Our city’s Historic Preservation Commission didn’t expect a “national significance” hurdle back in 2010 when we received a grant to hire an expert in U.S. legal history to help us make the case to the U.S. National Park Service. I was HPC chairperson at the time.

Not far into the project, the feds told us it wasn’t good enough that our Alexander Clark House had been listed on their National Register of Historic Places in 1976 as a U.S. Bicentennial project. No, they pronounced Clark’s significance established at state level only, thus disqualifying our NHL bid until we might win national-level certification. Long story short, that hasn’t happened yet.

“It might help if you could show a cascading effect from Clark to Brown,” advised Lorinda Bradley in a meeting this month. She is Iowa’s National Register Coordinator at the State Historic Preservation Office.

Thanks to the National Historic Preservation Act of 1966, every state has a SHPO—an expert, or staff of experts, mediating access to the National Register of Historic Places which is a program of the NPS. We preservationists pronounce the acronym “ship-oh.” We listen when SHPO speaks.

In 1978 the Iowa Division of Historic Preservation—SHPO of the day—intervened against a city threat to demolish the then-derelict house. Pat Eckhardt told the council her agency considered it “the last physical remembrance of Alexander Clark,” whom she described as “a man of national significance.”

When the restorer of the Alexander Clark House, Kent Sissel, introduced me to the preservation process, SHPO was at the State Historical Society in Des Moines where it was part of the Department of Cultural Affairs. This month SHPO moved into new digs as part of the Iowa Economic Development Authority.

So, back to cascading Clark to Brown. That would mean showing falling dominoes in school-desegregation cases from Clark v. Muscatine (1868) to Brown v. Topeka (1954). One victory leading to the next and the next and the next.
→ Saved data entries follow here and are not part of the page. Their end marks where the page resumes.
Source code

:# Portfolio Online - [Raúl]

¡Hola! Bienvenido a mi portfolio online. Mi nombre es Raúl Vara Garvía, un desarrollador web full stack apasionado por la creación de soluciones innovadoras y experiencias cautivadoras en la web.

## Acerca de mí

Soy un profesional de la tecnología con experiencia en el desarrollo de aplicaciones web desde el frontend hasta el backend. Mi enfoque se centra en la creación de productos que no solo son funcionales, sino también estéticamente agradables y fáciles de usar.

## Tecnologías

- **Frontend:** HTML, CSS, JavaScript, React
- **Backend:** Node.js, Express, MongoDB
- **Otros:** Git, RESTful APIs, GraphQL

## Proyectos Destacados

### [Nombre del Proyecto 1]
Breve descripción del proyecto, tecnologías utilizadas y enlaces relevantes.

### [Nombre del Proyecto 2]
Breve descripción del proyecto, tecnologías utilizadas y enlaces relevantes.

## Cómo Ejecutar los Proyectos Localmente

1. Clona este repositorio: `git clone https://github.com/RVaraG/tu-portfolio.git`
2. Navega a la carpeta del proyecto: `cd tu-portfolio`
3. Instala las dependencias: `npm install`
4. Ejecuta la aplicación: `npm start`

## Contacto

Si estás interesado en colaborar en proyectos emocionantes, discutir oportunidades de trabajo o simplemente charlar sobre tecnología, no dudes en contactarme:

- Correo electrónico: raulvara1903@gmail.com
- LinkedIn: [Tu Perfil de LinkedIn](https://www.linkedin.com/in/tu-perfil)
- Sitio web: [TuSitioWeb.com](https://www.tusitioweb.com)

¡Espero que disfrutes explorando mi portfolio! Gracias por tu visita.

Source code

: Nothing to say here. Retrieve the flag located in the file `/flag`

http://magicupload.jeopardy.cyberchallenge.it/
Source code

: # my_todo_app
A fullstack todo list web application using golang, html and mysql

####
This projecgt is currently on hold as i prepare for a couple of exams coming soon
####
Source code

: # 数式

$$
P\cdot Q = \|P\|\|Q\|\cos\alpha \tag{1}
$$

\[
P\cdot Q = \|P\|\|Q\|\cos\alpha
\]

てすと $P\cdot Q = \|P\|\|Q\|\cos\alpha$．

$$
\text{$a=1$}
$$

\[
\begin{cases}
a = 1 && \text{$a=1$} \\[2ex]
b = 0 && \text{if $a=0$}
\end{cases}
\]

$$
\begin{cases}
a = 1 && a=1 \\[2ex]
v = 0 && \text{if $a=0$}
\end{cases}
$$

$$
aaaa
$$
Can such an argument be made? Maybe. I’ve heard our legal-history expert, Paul Finkelman, react to the upgrade requirement, ticking off half a dozen Clark achievements, saying after each one, “If it were only that, but also….” As if the evidence is overwhelming.

Speaking at Muscatine Community College in February 2023, he said: “Bringing this case is not merely changing the law so [Clark’s] daughter can go to school. He is setting up the circumstances to begin to change American law in what will be a very long and painful struggle to reach racial equality in the United States.”

Here’s a link cued to his discussion of many legal citations of the Iowa ruling including “five different briefs” leading to Brown.

“It is a significant case,” he concludes. “It should be in the pantheon of American liberty.”

And then add context, advised SHPO’s Bradley. What was happening in other states at the same time? Why Iowa? Why the Clarks?

On December 7, a few hours after our SHPO conversation, the City Council voted unanimously to endorse the current HPC’s proposal for Muscatine to compete for hosting the 2025 Preserve Iowa Summit, a big deal for preservationists statewide. Host cities must have a “showcase project” as part of the application, so HPC proposes an intensive survey of local sites with possible Underground Railroad significance. The Alexander Clark House is one of those, of course. See this video, cued to the HPC item.

The timing could be just right. February 2026 will be Clark’s 200th birthday. Also, 2024-2025 is the 50th anniversary of “rediscovering” Clark and saving the 1878 house from demolition. The interpretive panels made for a major exhibit at Muscatine Art Center last spring could be used for the Summit showcase.

Cascading. I’ve been spinning on the word since that night. And turning points and tipping points.

“Our struggle is not the struggle of a day, a week, a month, or a year, it is the struggle of a lifetime. Never, ever be afraid to make some noise and get in good trouble, necessary trouble.” (John Lewis)

”The arc of the moral universe is long, but it bends toward justice.” (Theodore Parker, quoted by Martin Luther King, Jr.)

Till ringing, singing on its way,
The world revolved from night to day,
    A voice, a chime,
    A chant sublime
Of peace on earth, good-will to men!